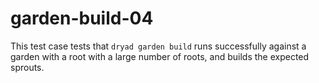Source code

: 
# garden-build-04

This test case tests that `dryad garden build` runs successfully against a garden with a root with a large number of roots, and builds the expected sprouts.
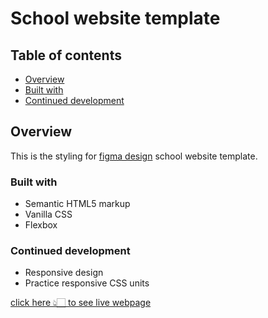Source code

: # School website template

## Table of contents

- [Overview](#overview)
- [Built with](#built-with)
- [Continued development](#continued-development)

## Overview

This is the styling for [figma design](https://www.figma.com/proto/9upZxPF2yv6lusiibbaKfL?node-id=2415-26437&t=JWwj9RgGCZgjueOi-6) school website template.

### Built with

- Semantic HTML5 markup
- Vanilla CSS
- Flexbox

### Continued development

* Responsive design
* Practice responsive CSS units

[click here 👆🏻 to see live webpage](https://imxeon.github.io/school--webpage/)
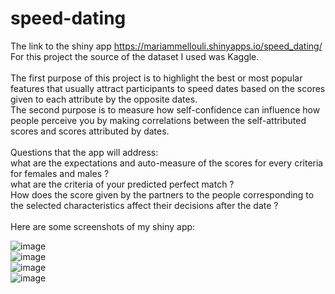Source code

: # speed-dating
The link to the shiny app https://mariammellouli.shinyapps.io/speed_dating/
\
For this project the source of the dataset I used was Kaggle.\
\
The first purpose of this project is to highlight the best or most popular features that usually attract participants to speed dates based on the scores given to each attribute by the opposite dates.\
The second purpose is to measure how self-confidence can influence how people perceive you by making correlations between the self-attributed scores and scores attributed by dates.\
\
Questions that the app will address:\
what are the expectations and auto-measure of the scores for every criteria for females and males ?\
what are the criteria of your predicted perfect match ?\
How does the score given by the partners to the people corresponding to the selected characteristics affect their decisions after the date ?\
\
Here are some screenshots of my shiny app:

![image](https://user-images.githubusercontent.com/77611532/165511931-821979a2-2bfa-4de7-820a-38c16ba9e515.png)
\
![image](https://user-images.githubusercontent.com/77611532/165512073-0de6024d-50b4-4263-bdcb-7b73c87edc69.png)
\
![image](https://user-images.githubusercontent.com/77611532/165512147-9d714c05-1d52-4c26-8ce2-b64c34795ca0.png)
\
![image](https://user-images.githubusercontent.com/77611532/165512238-dcf514cb-74b7-414d-8d41-b0e0554e63dc.png)

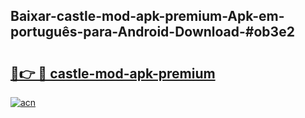 ## Baixar-castle-mod-apk-premium-Apk-em-português​-para-Android-Download-#ob3e2

# <h2><a href="https://ainizakaria.my?title=castle-mod-apk-premium&ref=20M">🔗👉 🔴 castle-mod-apk-premium</a></h2>

[![acn](https://github.com/user-attachments/assets/0f9c940e-d8b0-45ae-aac7-cd30a18b3e1c)](https://ainizakaria.my?title=castle-mod-apk-premium&ref=20M)

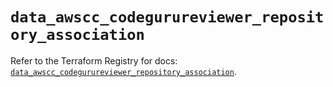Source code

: # `data_awscc_codegurureviewer_repository_association`

Refer to the Terraform Registry for docs: [`data_awscc_codegurureviewer_repository_association`](https://registry.terraform.io/providers/hashicorp/awscc/0.70.0/docs/data-sources/codegurureviewer_repository_association).
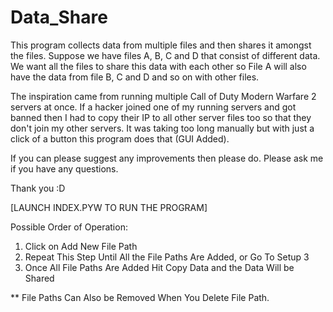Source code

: Data_Share
==========

This program collects data from multiple files and then shares it amongst the files. Suppose we have files A, B, C and D that consist of different data. We want all the files to share this data with each other so File A will also have the data from file B, C and D and so on with other files. 

The inspiration came from running multiple Call of Duty Modern Warfare 2 servers at once. If a hacker joined one of my running servers and got banned then I had to copy their IP to all other server files too so that they don't join my other servers. It was taking too long manually but with just a click of a button this program does that (GUI Added).

If you can please suggest any improvements then please do. Please ask me if you have any questions.

Thank you :D

[LAUNCH INDEX.PYW TO RUN THE PROGRAM]

Possible Order of Operation:

1) Click on Add New File Path                                                                                             
2) Repeat This Step Until All the File Paths Are Added, or Go To Setup 3                                                  
3) Once All File Paths Are Added Hit Copy Data and the Data Will be Shared                                                

** File Paths Can Also be Removed When You Delete File Path.  
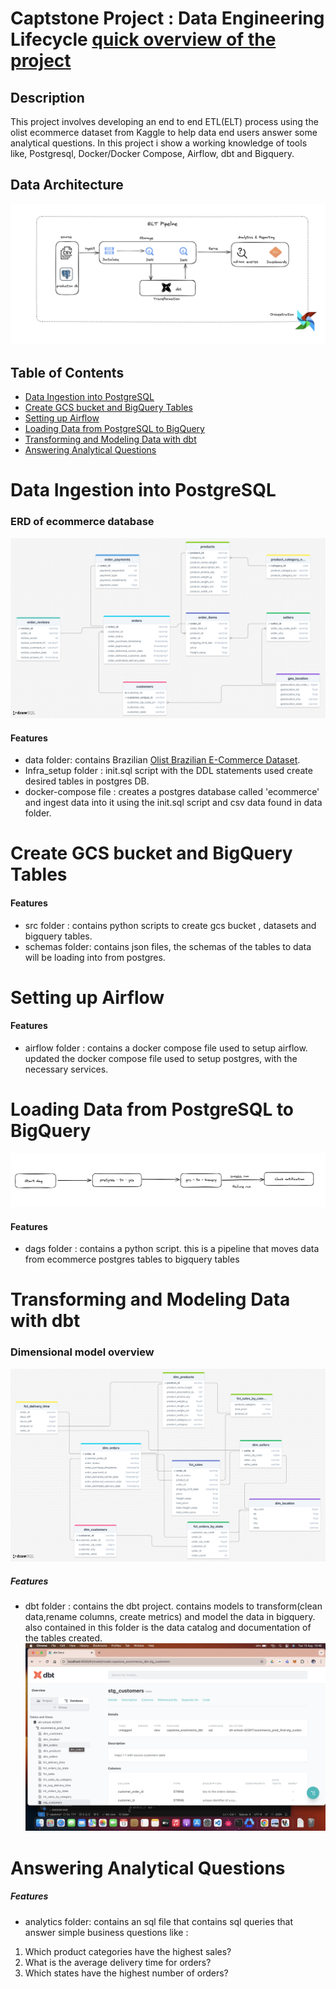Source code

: # Captstone Project : Data Engineering Lifecycle <a href ="https://www.loom.com/share/3a42f1d9da604a808a512cacf992f0ae?sid=3a22bcf2-74bf-4c1c-b7f4-428a2c4616a5">quick overview of the project</a>


## Description
This project involves developing an end to end ETL(ELT) process using the olist ecommerce  dataset from Kaggle to help data end users answer some analytical questions. In this project i show a working knowledge of tools like, Postgresql, Docker/Docker Compose, Airflow, dbt and Bigquery.


## Data Architecture
![alt text](data-architecture.png)

## Table of Contents
- [Data Ingestion into PostgreSQL](#data-ingestion-into-postgresql)
- [Create GCS bucket and BigQuery Tables](#create-gcs-bucket-and-bigquery-tables)
- [Setting up Airflow](#setting-up-airflow)
- [Loading Data from PostgreSQL to BigQuery](#loading-data-from-postgresql-to-bigquery)
- [Transforming and Modeling Data with dbt](#transforming-and-modeling-data-with-dbt)
- [Answering Analytical Questions](#answering-analytical-questions)

# Data Ingestion into PostgreSQL
### ERD of ecommerce database
![alt text](infra_setup/ERD.png)

#### Features
* data folder: contains Brazilian [Olist Brazilian E-Commerce Dataset](https://www.kaggle.com/datasets/olistbr/brazilian-ecommerce).
* Infra_setup folder : init.sql script with the DDL statements used create desired tables in postgres DB.
* docker-compose file : creates a postgres database called 'ecommerce' and ingest data into it using the init.sql script and csv data found in data folder.


# Create GCS bucket and BigQuery Tables
#### Features
* src folder : contains python scripts to create gcs bucket , datasets and bigquery tables.
* schemas folder: contains json files, the schemas of the tables to data will be loading into from postgres.

# Setting up Airflow
#### Features
* airflow folder : contains a docker compose file used to setup airflow. updated the docker compose file used to setup postgres, with the necessary services.

# Loading Data from PostgreSQL to BigQuery
![alt text](pipeline.png)
#### Features
* dags folder : contains a python script. this is a pipeline that moves data from ecommerce postgres tables to bigquery tables

# Transforming and Modeling Data with dbt
### Dimensional model overview
![alt text](dimensionalmodel.png)
##### Features
* dbt folder : contains the dbt project. contains models to transform(clean data,rename columns, create metrics) and model the data in bigquery.
also contained in this folder is the data catalog and documentation of the tables created.
![alt text](data-catalog.png)

# Answering Analytical Questions
##### Features
* analytics folder: contains an sql file that contains sql queries that answer simple business questions like :
1. Which product categories have the highest sales?
2. What is the average delivery time for orders?
3. Which states have the highest number of orders?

____________________

- AIM OF THE EXERCISE -
Could the material above be written out again word for word, with the pictures dropped?

- RESPONSE BELOW -
Source code

: 
# garden-build-04

This test case tests that `dryad garden build` runs successfully against a garden with a root with a large number of roots, and builds the expected sprouts.
Source code

: # School website template

## Table of contents

- [Overview](#overview)
- [Built with](#built-with)
- [Continued development](#continued-development)

## Overview

This is the styling for [figma design](https://www.figma.com/proto/9upZxPF2yv6lusiibbaKfL?node-id=2415-26437&t=JWwj9RgGCZgjueOi-6) school website template.

### Built with

- Semantic HTML5 markup
- Vanilla CSS
- Flexbox

### Continued development

* Responsive design
* Practice responsive CSS units

[click here 👆🏻 to see live webpage](https://imxeon.github.io/school--webpage/)
Source code

: # speed-dating
The link to the shiny app https://mariammellouli.shinyapps.io/speed_dating/
\
For this project the source of the dataset I used was Kaggle.\
\
The first purpose of this project is to highlight the best or most popular features that usually attract participants to speed dates based on the scores given to each attribute by the opposite dates.\
The second purpose is to measure how self-confidence can influence how people perceive you by making correlations between the self-attributed scores and scores attributed by dates.\
\
Questions that the app will address:\
what are the expectations and auto-measure of the scores for every criteria for females and males ?\
what are the criteria of your predicted perfect match ?\
How does the score given by the partners to the people corresponding to the selected characteristics affect their decisions after the date ?\
\
Here are some screenshots of my shiny app:

![image](https://user-images.githubusercontent.com/77611532/165511931-821979a2-2bfa-4de7-820a-38c16ba9e515.png)
\
![image](https://user-images.githubusercontent.com/77611532/165512073-0de6024d-50b4-4263-bdcb-7b73c87edc69.png)
\
![image](https://user-images.githubusercontent.com/77611532/165512147-9d714c05-1d52-4c26-8ce2-b64c34795ca0.png)
\
![image](https://user-images.githubusercontent.com/77611532/165512238-dcf514cb-74b7-414d-8d41-b0e0554e63dc.png)

 ## Baixar-castle-mod-apk-premium-Apk-em-português​-para-Android-Download-#ob3e2

# <h2><a href="https://ainizakaria.my?title=castle-mod-apk-premium&ref=20M">🔗👉 🔴 castle-mod-apk-premium</a></h2>

[![acn](https://github.com/user-attachments/assets/0f9c940e-d8b0-45ae-aac7-cd30a18b3e1c)](https://ainizakaria.my?title=castle-mod-apk-premium&ref=20M)

Source code

: # `data_awscc_codegurureviewer_repository_association`

Refer to the Terraform Registry for docs: [`data_awscc_codegurureviewer_repository_association`](https://registry.terraform.io/providers/hashicorp/awscc/0.70.0/docs/data-sources/codegurureviewer_repository_association).
Source code

: Data_Share
==========

This program collects data from multiple files and then shares it amongst the files. Suppose we have files A, B, C and D that consist of different data. We want all the files to share this data with each other so File A will also have the data from file B, C and D and so on with other files. 

The inspiration came from running multiple Call of Duty Modern Warfare 2 servers at once. If a hacker joined one of my running servers and got banned then I had to copy their IP to all other server files too so that they don't join my other servers. It was taking too long manually but with just a click of a button this program does that (GUI Added).

If you can please suggest any improvements then please do. Please ask me if you have any questions.

Thank you :D

[LAUNCH INDEX.PYW TO RUN THE PROGRAM]

Possible Order of Operation:

1) Click on Add New File Path                                                                                             
2) Repeat This Step Until All the File Paths Are Added, or Go To Setup 3                                                  
3) Once All File Paths Are Added Hit Copy Data and the Data Will be Shared                                                

** File Paths Can Also be Removed When You Delete File Path.  
Source code

: # Captstone Project : Data Engineering Lifecycle <a href ="https://www.loom.com/share/3a42f1d9da604a808a512cacf992f0ae?sid=3a22bcf2-74bf-4c1c-b7f4-428a2c4616a5">quick overview of the project</a>


## Description
This project involves developing an end to end ETL(ELT) process using the olist ecommerce  dataset from Kaggle to help data end users answer some analytical questions. In this project i show a working knowledge of tools like, Postgresql, Docker/Docker Compose, Airflow, dbt and Bigquery.


## Data Architecture
![alt text](data-architecture.png)

## Table of Contents
- [Data Ingestion into PostgreSQL](#data-ingestion-into-postgresql)
- [Create GCS bucket and BigQuery Tables](#create-gcs-bucket-and-bigquery-tables)
- [Setting up Airflow](#setting-up-airflow)
- [Loading Data from PostgreSQL to BigQuery](#loading-data-from-postgresql-to-bigquery)
- [Transforming and Modeling Data with dbt](#transforming-and-modeling-data-with-dbt)
- [Answering Analytical Questions](#answering-analytical-questions)

# Data Ingestion into PostgreSQL
### ERD of ecommerce database
![alt text](infra_setup/ERD.png)

#### Features
* data folder: contains Brazilian [Olist Brazilian E-Commerce Dataset](https://www.kaggle.com/datasets/olistbr/brazilian-ecommerce).
* Infra_setup folder : init.sql script with the DDL statements used create desired tables in postgres DB.
* docker-compose file : creates a postgres database called 'ecommerce' and ingest data into it using the init.sql script and csv data found in data folder.


# Create GCS bucket and BigQuery Tables
#### Features
* src folder : contains python scripts to create gcs bucket , datasets and bigquery tables.
* schemas folder: contains json files, the schemas of the tables to data will be loading into from postgres.

# Setting up Airflow
#### Features
* airflow folder : contains a docker compose file used to setup airflow. updated the docker compose file used to setup postgres, with the necessary services.

# Loading Data from PostgreSQL to BigQuery
![alt text](pipeline.png)
#### Features
* dags folder : contains a python script. this is a pipeline that moves data from ecommerce postgres tables to bigquery tables

# Transforming and Modeling Data with dbt
### Dimensional model overview
![alt text](dimensionalmodel.png)
##### Features
* dbt folder : contains the dbt project. contains models to transform(clean data,rename columns, create metrics) and model the data in bigquery.
also contained in this folder is the data catalog and documentation of the tables created.
![alt text](data-catalog.png)

# Answering Analytical Questions
##### Features
* analytics folder: contains an sql file that contains sql queries that answer simple business questions like :
1. Which product categories have the highest sales?
2. What is the average delivery time for orders?
3. Which states have the highest number of orders?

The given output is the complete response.